Directions for this task → The required output is every record, written out exactly.

START Records shown

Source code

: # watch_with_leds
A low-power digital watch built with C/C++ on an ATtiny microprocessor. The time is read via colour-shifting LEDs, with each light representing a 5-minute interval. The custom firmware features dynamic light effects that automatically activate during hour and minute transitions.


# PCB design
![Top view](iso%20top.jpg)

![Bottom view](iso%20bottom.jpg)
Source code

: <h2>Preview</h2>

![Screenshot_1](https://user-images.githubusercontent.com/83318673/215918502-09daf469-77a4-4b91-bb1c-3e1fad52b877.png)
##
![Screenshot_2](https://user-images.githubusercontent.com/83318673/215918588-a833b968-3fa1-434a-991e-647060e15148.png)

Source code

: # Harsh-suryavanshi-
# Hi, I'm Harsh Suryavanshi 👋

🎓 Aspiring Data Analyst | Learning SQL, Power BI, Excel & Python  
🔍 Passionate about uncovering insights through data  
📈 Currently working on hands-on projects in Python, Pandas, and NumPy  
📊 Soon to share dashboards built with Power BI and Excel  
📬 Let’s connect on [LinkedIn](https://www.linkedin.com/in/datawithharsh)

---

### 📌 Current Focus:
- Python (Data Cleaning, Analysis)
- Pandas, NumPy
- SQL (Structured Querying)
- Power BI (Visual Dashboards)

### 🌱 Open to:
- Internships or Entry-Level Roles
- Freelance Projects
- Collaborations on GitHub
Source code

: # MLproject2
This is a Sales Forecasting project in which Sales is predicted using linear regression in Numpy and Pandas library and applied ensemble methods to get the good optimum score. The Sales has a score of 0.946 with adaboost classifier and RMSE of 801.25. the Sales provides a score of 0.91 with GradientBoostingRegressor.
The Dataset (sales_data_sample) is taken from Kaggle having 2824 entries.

END Records shown

Response box →
Source code

: # watch_with_leds
A low-power digital watch built with C/C++ on an ATtiny microprocessor. The time is read via colour-shifting LEDs, with each light representing a 5-minute interval. The custom firmware features dynamic light effects that automatically activate during hour and minute transitions.


# PCB design
![Top view](iso%20top.jpg)

![Bottom view](iso%20bottom.jpg)
Source code

: <h2>Preview</h2>

![Screenshot_1](https://user-images.githubusercontent.com/83318673/215918502-09daf469-77a4-4b91-bb1c-3e1fad52b877.png)
##
![Screenshot_2](https://user-images.githubusercontent.com/83318673/215918588-a833b968-3fa1-434a-991e-647060e15148.png)

Source code

: # Harsh-suryavanshi-
# Hi, I'm Harsh Suryavanshi 👋

🎓 Aspiring Data Analyst | Learning SQL, Power BI, Excel & Python  
🔍 Passionate about uncovering insights through data  
📈 Currently working on hands-on projects in Python, Pandas, and NumPy  
📊 Soon to share dashboards built with Power BI and Excel  
📬 Let’s connect on [LinkedIn](https://www.linkedin.com/in/datawithharsh)

---

### 📌 Current Focus:
- Python (Data Cleaning, Analysis)
- Pandas, NumPy
- SQL (Structured Querying)
- Power BI (Visual Dashboards)

### 🌱 Open to:
- Internships or Entry-Level Roles
- Freelance Projects
- Collaborations on GitHub
Source code

: # MLproject2
This is a Sales Forecasting project in which Sales is predicted using linear regression in Numpy and Pandas library and applied ensemble methods to get the good optimum score. The Sales has a score of 0.946 with adaboost classifier and RMSE of 801.25. the Sales provides a score of 0.91 with GradientBoostingRegressor.
The Dataset (sales_data_sample) is taken from Kaggle having 2824 entries.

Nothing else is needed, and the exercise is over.